Lines with the word "lock": copy all of them from the entries below.

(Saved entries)
·····

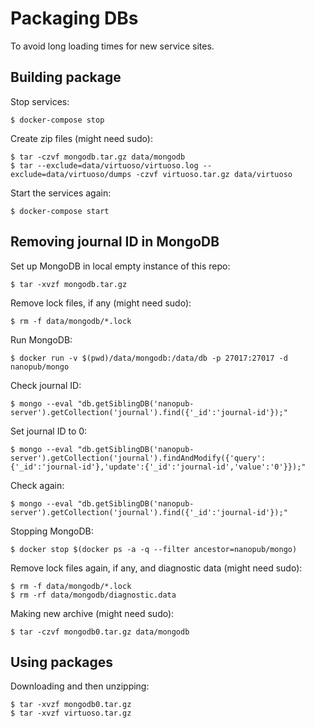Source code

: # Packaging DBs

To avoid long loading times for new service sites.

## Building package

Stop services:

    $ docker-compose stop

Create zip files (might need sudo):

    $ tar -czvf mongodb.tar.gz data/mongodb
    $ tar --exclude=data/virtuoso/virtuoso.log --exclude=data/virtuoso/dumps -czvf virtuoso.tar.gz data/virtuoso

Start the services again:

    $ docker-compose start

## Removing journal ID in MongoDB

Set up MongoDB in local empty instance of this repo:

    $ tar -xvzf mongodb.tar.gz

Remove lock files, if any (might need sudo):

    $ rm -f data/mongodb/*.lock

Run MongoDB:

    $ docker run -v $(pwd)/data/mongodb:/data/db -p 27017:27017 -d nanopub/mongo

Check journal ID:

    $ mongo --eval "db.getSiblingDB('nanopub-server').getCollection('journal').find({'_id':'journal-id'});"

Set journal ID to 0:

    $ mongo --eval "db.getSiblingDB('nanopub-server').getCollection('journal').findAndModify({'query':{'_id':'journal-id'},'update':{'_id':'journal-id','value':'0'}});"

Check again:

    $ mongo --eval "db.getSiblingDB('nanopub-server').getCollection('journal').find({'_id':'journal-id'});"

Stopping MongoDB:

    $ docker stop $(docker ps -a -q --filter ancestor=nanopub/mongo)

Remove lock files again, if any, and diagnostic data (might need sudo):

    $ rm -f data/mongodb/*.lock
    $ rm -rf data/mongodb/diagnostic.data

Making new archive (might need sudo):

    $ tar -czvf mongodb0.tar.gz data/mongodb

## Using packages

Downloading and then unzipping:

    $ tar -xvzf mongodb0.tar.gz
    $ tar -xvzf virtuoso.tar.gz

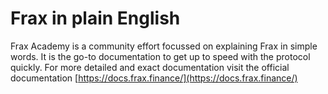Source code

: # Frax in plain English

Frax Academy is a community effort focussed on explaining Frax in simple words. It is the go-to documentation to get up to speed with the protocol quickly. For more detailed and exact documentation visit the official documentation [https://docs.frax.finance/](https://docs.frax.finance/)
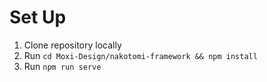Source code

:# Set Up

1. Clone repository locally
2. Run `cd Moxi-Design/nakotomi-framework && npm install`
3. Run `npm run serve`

·····

_Expected answer_
Remove lock files, if any (might need sudo):
    $ rm -f data/mongodb/*.lock
Remove lock files again, if any, and diagnostic data (might need sudo):
    $ rm -f data/mongodb/*.lock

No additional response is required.